Berlin Marathon 2019, der 5. Versuch.
Schon mehrfach erwähnt, war es für mich ein kleiner Traum einmal in Berlin unter 3h zu laufen. In den letzten 4 Jahren (3:09/3:01/3:03/3:06) war es entweder knapp, oder auf den letzten Kilometern richtig übel, von allem war etwas dabei. Die diversen Fehler der letzten Jahre sind mit mittlerweile bewusst und so bin ich dieses Jahr mal ganz anders herangegangen, auch wenn es eigentlich nicht so geplant war.

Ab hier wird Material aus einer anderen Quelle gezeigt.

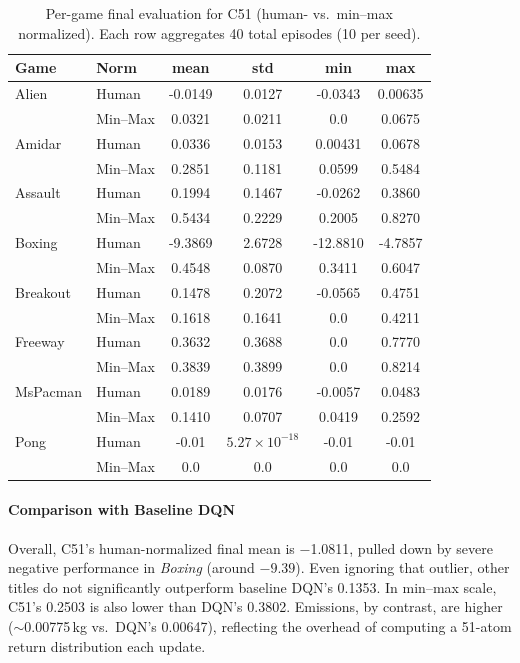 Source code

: \begin{table}
	\caption{Per-game final evaluation for C51 (human- vs.\ min--max normalized). 
		Each row aggregates 40 total episodes (10 per seed).}
	\label{tab:c51_eval_gamewise}
	\centering
	\begin{tabular}{llcccc}
		\toprule
		\textbf{Game} & \textbf{Norm} & \textbf{mean} & \textbf{std} & \textbf{min} & \textbf{max}\\
		\midrule
		Alien & Human    & -0.0149 & 0.0127 & -0.0343 & 0.00635 \\
		& Min--Max & 0.0321  & 0.0211 & 0.0     & 0.0675 \\
		\cmidrule{1-6}
		Amidar & Human   & 0.0336  & 0.0153 & 0.00431 & 0.0678 \\
		& Min--Max & 0.2851 & 0.1181 & 0.0599  & 0.5484 \\
		\cmidrule{1-6}
		Assault & Human  & 0.1994  & 0.1467 & -0.0262 & 0.3860 \\
		& Min--Max & 0.5434 & 0.2229 & 0.2005  & 0.8270 \\
		\cmidrule{1-6}
		Boxing & Human   & -9.3869 & 2.6728 & -12.8810 & -4.7857 \\
		& Min--Max & 0.4548  & 0.0870 & 0.3411   & 0.6047 \\
		\cmidrule{1-6}
		Breakout & Human & 0.1478  & 0.2072 & -0.0565 & 0.4751 \\
		& Min--Max & 0.1618 & 0.1641 & 0.0     & 0.4211 \\
		\cmidrule{1-6}
		Freeway & Human  & 0.3632  & 0.3688 & 0.0      & 0.7770 \\
		& Min--Max & 0.3839 & 0.3899 & 0.0     & 0.8214 \\
		\cmidrule{1-6}
		MsPacman & Human & 0.0189  & 0.0176 & -0.0057 & 0.0483 \\
		& Min--Max & 0.1410 & 0.0707 & 0.0419 & 0.2592 \\
		\cmidrule{1-6}
		Pong & Human     & -0.01   & $5.27\times 10^{-18}$ & -0.01 & -0.01 \\
		& Min--Max & 0.0     & 0.0     & 0.0     & 0.0 \\
		\bottomrule
	\end{tabular}
\end{table}

\paragraph{Comparison with Baseline DQN}
Overall, C51's human-normalized final mean is \num{-1.0811}, pulled down by severe negative performance in \emph{Boxing} (around $-9.39$). Even ignoring that outlier, other titles do not significantly outperform baseline DQN's \num{0.1353}. In min--max scale, C51's \num{0.2503} is also lower than DQN's \num{0.3802}. Emissions, by contrast, are higher ($\sim$\num{0.00775}\,kg vs.\ DQN's \num{0,00647}), reflecting the overhead of computing a 51-atom return distribution each update.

Im Juli / August stand ein 24h WK im Focus, entsprechend sah auch das Training aus, einige lange Läufe und viele Wochen Kilometer. Der 24h Lauf ging in die Hose und so gab es gleich ein neues Ziel, Berlin! 5 Wochen waren es noch bis dahin, Grundlage war mehr als vorhanden, nur Tempo fehlte noch komplett, also bin ich in den Steffny Plan eingestiegen. Die ersten Tempoeinheiten gingen daneben, es wurde aber von Tag zu Tag besser, letztendlich wurden viele Einheiten überzogen, was mir aber auch leicht viel.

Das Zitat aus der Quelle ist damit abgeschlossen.